Work instructions: Exclude all pictures, then restate the entries below word for word.

(Dataset records)
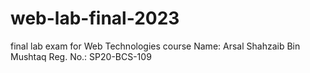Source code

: # web-lab-final-2023
 final lab exam for Web Technologies course
    Name: Arsal Shahzaib Bin Mushtaq
    Reg. No.: SP20-BCS-109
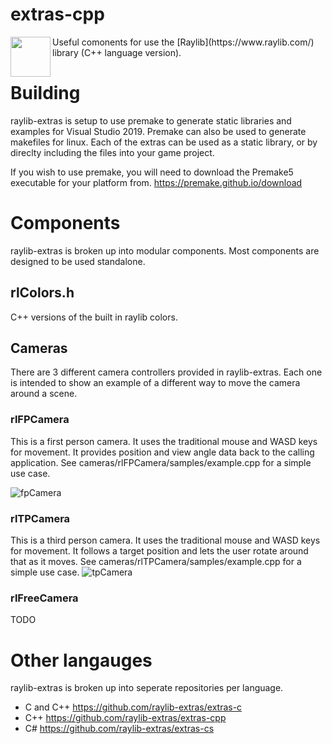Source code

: # extras-cpp
<img align="left" src="https://github.com/raysan5/raylib/raw/master/logo/raylib_logo_animation.gif" width="64">
Useful comonents for use the [Raylib](https://www.raylib.com/) library (C++ language version). 

# Building
raylib-extras is setup to use premake to generate static libraries and examples for Visual Studio 2019. Premake can also be used to generate makefiles for linux. Each of the extras can be used as a static library, or by direclty including the files into your game project.

If you wish to use premake, you will need to download the Premake5 executable for your platform from. https://premake.github.io/download

# Components
raylib-extras is broken up into modular components. Most components are designed to be used standalone.

## rlColors.h
C++ versions of the built in raylib colors.

## Cameras
There are 3 different camera controllers provided in raylib-extras. Each one is intended to show an example of a different way to move the camera around a scene.

### rlFPCamera
This is a first person camera. It uses the traditional mouse and WASD keys for movement. It provides position and view angle data back to the calling application.
See cameras/rlFPCamera/samples/example.cpp for a simple use case.

![fpCamera](https://user-images.githubusercontent.com/322174/136627569-64e0b660-d846-4b1c-9239-5e09b030b2aa.gif)

### rlTPCamera
This is a third person camera. It uses the traditional mouse and WASD keys for movement. It follows a target position and lets the user rotate around that as it moves.
See cameras/rlTPCamera/samples/example.cpp for a simple use case.
![tpCamera](https://user-images.githubusercontent.com/322174/136641801-3f7f0a05-e79a-4f67-b05a-217e183eedde.gif)

### rlFreeCamera
TODO

# Other langauges
raylib-extras is broken up into seperate repositories per language.

 * C and C++ https://github.com/raylib-extras/extras-c 
 * C++ https://github.com/raylib-extras/extras-cpp
 * C# https://github.com/raylib-extras/extras-cs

Completed exercise:
Source code

: # web-lab-final-2023
 final lab exam for Web Technologies course
    Name: Arsal Shahzaib Bin Mushtaq
    Reg. No.: SP20-BCS-109
Source code

: # extras-cpp
<img align="left" src="https://github.com/raysan5/raylib/raw/master/logo/raylib_logo_animation.gif" width="64">
Useful comonents for use the [Raylib](https://www.raylib.com/) library (C++ language version). 

# Building
raylib-extras is setup to use premake to generate static libraries and examples for Visual Studio 2019. Premake can also be used to generate makefiles for linux. Each of the extras can be used as a static library, or by direclty including the files into your game project.

If you wish to use premake, you will need to download the Premake5 executable for your platform from. https://premake.github.io/download

# Components
raylib-extras is broken up into modular components. Most components are designed to be used standalone.

## rlColors.h
C++ versions of the built in raylib colors.

## Cameras
There are 3 different camera controllers provided in raylib-extras. Each one is intended to show an example of a different way to move the camera around a scene.

### rlFPCamera
This is a first person camera. It uses the traditional mouse and WASD keys for movement. It provides position and view angle data back to the calling application.
See cameras/rlFPCamera/samples/example.cpp for a simple use case.

![fpCamera](https://user-images.githubusercontent.com/322174/136627569-64e0b660-d846-4b1c-9239-5e09b030b2aa.gif)

### rlTPCamera
This is a third person camera. It uses the traditional mouse and WASD keys for movement. It follows a target position and lets the user rotate around that as it moves.
See cameras/rlTPCamera/samples/example.cpp for a simple use case.
![tpCamera](https://user-images.githubusercontent.com/322174/136641801-3f7f0a05-e79a-4f67-b05a-217e183eedde.gif)

### rlFreeCamera
TODO

# Other langauges
raylib-extras is broken up into seperate repositories per language.

 * C and C++ https://github.com/raylib-extras/extras-c 
 * C++ https://github.com/raylib-extras/extras-cpp
 * C# https://github.com/raylib-extras/extras-cs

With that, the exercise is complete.